Dr. Stein: Yes. Great question. I think, historically, because Epic was such an expensive roll out for not only our organization but every organization. Boards have to approve hefty checks and Epic has a very prescriptive way of deploying Epic, it’s almost like a tactical kind of thing. IT did a lot of that over the last decade in most healthcare systems, pushing technology to the clinicians. We all know there’s a huge revolt in the country around technology burden that hasn’t made their lives a whole lot easier a lot of the time. I think most people would agree that at least we got the data and everything in the one place so that it improves quality and safety. But it has increased the physician or clinician burnout very significantly.
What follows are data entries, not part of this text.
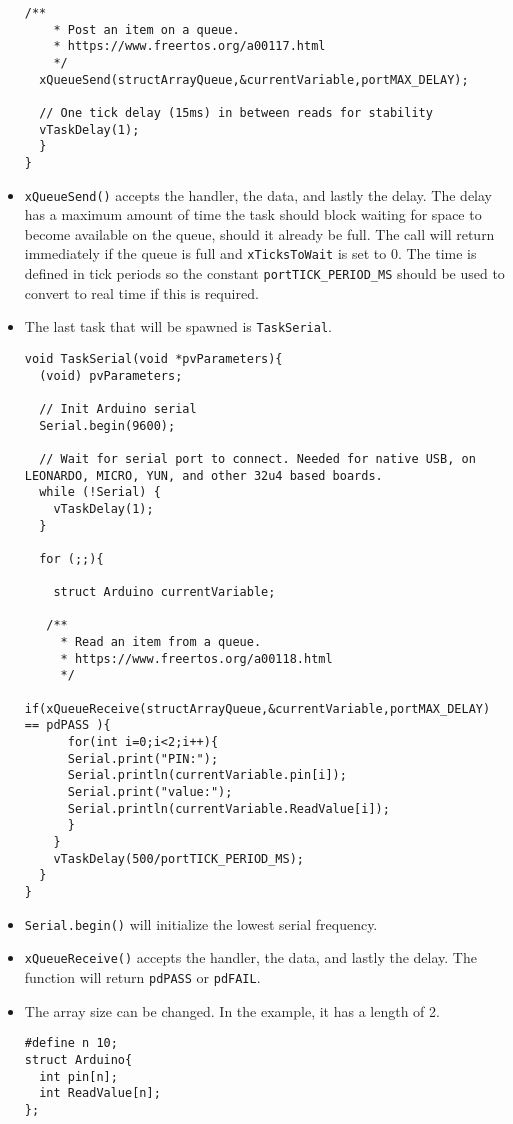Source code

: \documentclass{article}
\begin{document}
\begin{itemize}
\begin{lstlisting}[style=cpp]
  /**
    * Post an item on a queue.
    * https://www.freertos.org/a00117.html
    */
  xQueueSend(structArrayQueue,&currentVariable,portMAX_DELAY);

  // One tick delay (15ms) in between reads for stability
  vTaskDelay(1);
  }
}
\end{lstlisting}

    \item \texttt{xQueueSend()} accepts the handler, the data, and lastly the delay. The delay has a maximum amount of time the task should block waiting for space to become available on the queue, should it already be full. The call will return immediately if the queue is full and \texttt{xTicksToWait} is set to 0. The time is defined in tick periods so the constant \texttt{portTICK\_PERIOD\_MS} should be used to convert to real time if this is required. 

    \item The last task that will be spawned is \texttt{TaskSerial}.
\begin{lstlisting}[style=cpp]
void TaskSerial(void *pvParameters){
  (void) pvParameters;

  // Init Arduino serial
  Serial.begin(9600);

  // Wait for serial port to connect. Needed for native USB, on LEONARDO, MICRO, YUN, and other 32u4 based boards.
  while (!Serial) {
    vTaskDelay(1);
  }
  
  for (;;){
    
    struct Arduino currentVariable;

   /**
     * Read an item from a queue.
     * https://www.freertos.org/a00118.html
     */
    if(xQueueReceive(structArrayQueue,&currentVariable,portMAX_DELAY) == pdPASS ){
      for(int i=0;i<2;i++){
      Serial.print("PIN:");
      Serial.println(currentVariable.pin[i]);
      Serial.print("value:");
      Serial.println(currentVariable.ReadValue[i]);
      }
    }
    vTaskDelay(500/portTICK_PERIOD_MS);
  }
}
\end{lstlisting}

    \item \texttt{Serial.begin()} will initialize the lowest serial frequency.
    \item \texttt{xQueueReceive()} accepts the handler, the data, and lastly the delay. The function will return \texttt{pdPASS} or \texttt{pdFAIL}.

    \item The array size can be changed. In the example, it has a length of 2.
\begin{lstlisting}[style=cpp]
#define n 10;
struct Arduino{
  int pin[n];
  int ReadValue[n];
};
\end{lstlisting}


\end{itemize}
\end{document}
When I personally took over 6 years ago, Informatics falls under the clinical affairs department, reports into Ajay Kumar, our Chief Clinical Officer, and we represent and support and advocate appropriately for our clinical partners. Our organization flipped the operating model on its head the following way. We made a compact with our institute leaders. We’ve got 7 institutes, heart and vascular, cancer, neuroscience, behavioral health, bone and joint, kidney. We’ve got 17 clinical councils that standardized clinical care across the enterprise in four different regions.
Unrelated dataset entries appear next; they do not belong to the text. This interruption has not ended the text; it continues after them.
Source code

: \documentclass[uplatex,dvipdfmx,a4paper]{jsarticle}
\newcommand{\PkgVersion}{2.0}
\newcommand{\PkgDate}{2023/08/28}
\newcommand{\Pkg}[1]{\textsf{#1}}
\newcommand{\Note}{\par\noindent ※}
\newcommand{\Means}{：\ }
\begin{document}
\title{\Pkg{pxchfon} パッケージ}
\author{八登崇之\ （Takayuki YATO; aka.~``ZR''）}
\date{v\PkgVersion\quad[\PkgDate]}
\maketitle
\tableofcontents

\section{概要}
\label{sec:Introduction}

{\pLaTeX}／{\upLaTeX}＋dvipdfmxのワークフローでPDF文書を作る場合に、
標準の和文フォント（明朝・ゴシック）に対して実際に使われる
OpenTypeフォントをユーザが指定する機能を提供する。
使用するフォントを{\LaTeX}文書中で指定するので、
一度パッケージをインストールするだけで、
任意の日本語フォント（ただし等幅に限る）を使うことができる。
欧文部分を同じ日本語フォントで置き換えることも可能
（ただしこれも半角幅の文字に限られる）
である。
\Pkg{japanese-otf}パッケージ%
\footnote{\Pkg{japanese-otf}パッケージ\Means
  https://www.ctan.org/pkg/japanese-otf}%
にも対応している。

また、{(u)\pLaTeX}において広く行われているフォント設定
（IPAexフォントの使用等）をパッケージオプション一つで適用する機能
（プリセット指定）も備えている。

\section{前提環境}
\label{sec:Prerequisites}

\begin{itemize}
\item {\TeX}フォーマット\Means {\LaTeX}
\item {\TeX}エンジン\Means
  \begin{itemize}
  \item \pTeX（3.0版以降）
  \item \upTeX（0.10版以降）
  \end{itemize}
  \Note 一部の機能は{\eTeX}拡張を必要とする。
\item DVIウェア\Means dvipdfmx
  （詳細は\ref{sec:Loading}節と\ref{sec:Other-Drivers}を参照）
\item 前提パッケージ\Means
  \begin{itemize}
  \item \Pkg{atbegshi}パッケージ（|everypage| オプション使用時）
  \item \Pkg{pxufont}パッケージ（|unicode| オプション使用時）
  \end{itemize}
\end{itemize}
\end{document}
We basically said the following: clinicians are now going to surface the problems they want solved, they’re going to work with Informatics members that are under Clinical Affairs and are embedded in each institute, each council, each region. You’re going to work together to crystallize your problem statement, what problem are you trying to solve, and then once we’ve done that, we prioritize what’s the most important problem, you’re going to have 50 things or 60, you’re going to have a few and then we work with IT partners like Joel’s team to find the best solutions and in partnership with the clinician champion that’s surfaced to the institute, we work in an iterative way to make sure that the solution solves the problem.
Fundamentally, this isn’t putting a ticket to the loudest voice. You must have a crisp problem statement that is a priority in the organization, that is a consensus, signed off by leadership, worked together with Informatics and then we go to IT who are the experts in the technology to help us find the best technology. That has worked magnificently to get clarity as to what are the priorities and it’s not three or four different ways in. The only way you can get your problems solved by technology in our organization, from a clinical standpoint, is the way I’ve just described. We’ve empowered the clinician with caveats. They’ve got to work on their problem statement. I’m not interested in the solution and they have to prioritize it. If you can’t do that, then expect somebody else to do it for you.
Anthony: That’s fantastic, Dr. Stein, great advice for our listeners. I want to thank you so much for your time.
Dr. Stein: You’re very welcome. It was my pleasure.